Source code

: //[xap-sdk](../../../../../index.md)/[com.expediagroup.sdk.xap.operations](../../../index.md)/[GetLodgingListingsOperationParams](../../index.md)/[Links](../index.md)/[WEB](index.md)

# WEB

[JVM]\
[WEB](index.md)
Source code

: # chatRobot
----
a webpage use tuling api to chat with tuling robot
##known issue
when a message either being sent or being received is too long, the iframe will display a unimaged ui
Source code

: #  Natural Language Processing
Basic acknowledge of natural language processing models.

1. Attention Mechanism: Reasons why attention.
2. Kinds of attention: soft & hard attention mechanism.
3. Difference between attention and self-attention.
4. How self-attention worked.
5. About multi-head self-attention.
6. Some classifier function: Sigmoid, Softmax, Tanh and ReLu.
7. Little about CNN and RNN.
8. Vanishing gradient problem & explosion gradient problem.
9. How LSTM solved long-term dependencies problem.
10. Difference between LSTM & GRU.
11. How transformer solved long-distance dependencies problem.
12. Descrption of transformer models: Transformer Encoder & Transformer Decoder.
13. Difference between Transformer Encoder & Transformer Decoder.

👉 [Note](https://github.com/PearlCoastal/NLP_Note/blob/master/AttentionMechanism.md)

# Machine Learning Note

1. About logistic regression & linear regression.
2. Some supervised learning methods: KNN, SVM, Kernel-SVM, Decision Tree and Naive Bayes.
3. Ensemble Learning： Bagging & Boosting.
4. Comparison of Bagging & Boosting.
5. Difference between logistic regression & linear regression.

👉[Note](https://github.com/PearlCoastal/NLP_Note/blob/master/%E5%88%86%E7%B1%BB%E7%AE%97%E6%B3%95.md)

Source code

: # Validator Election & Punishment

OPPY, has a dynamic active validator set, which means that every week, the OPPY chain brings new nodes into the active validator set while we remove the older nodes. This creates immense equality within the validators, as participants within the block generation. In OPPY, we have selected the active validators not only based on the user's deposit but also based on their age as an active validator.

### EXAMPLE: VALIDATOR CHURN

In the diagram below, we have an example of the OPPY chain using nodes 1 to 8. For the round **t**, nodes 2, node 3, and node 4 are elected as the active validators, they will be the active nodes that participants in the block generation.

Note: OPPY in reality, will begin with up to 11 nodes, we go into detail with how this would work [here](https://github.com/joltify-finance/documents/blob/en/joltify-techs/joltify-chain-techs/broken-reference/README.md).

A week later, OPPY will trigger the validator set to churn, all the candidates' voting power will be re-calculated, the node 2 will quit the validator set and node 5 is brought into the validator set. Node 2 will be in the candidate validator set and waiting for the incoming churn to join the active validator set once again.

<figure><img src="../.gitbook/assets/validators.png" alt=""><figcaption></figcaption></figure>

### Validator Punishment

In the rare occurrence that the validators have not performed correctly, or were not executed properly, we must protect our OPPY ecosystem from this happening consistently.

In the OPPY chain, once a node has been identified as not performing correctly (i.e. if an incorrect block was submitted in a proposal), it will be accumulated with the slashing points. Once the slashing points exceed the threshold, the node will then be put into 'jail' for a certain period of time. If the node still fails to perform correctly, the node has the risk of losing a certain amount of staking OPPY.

*****

WHAT TO PRODUCE:
Look through the entries above and quote exactly the lines from the line with "5. About multi-head self-attention." to the line with "10. Difference between LSTM & GRU.", counting both of those lines.

WRITTEN RESPONSE:
5. About multi-head self-attention.
6. Some classifier function: Sigmoid, Softmax, Tanh and ReLu.
7. Little about CNN and RNN.
8. Vanishing gradient problem & explosion gradient problem.
9. How LSTM solved long-term dependencies problem.
10. Difference between LSTM & GRU.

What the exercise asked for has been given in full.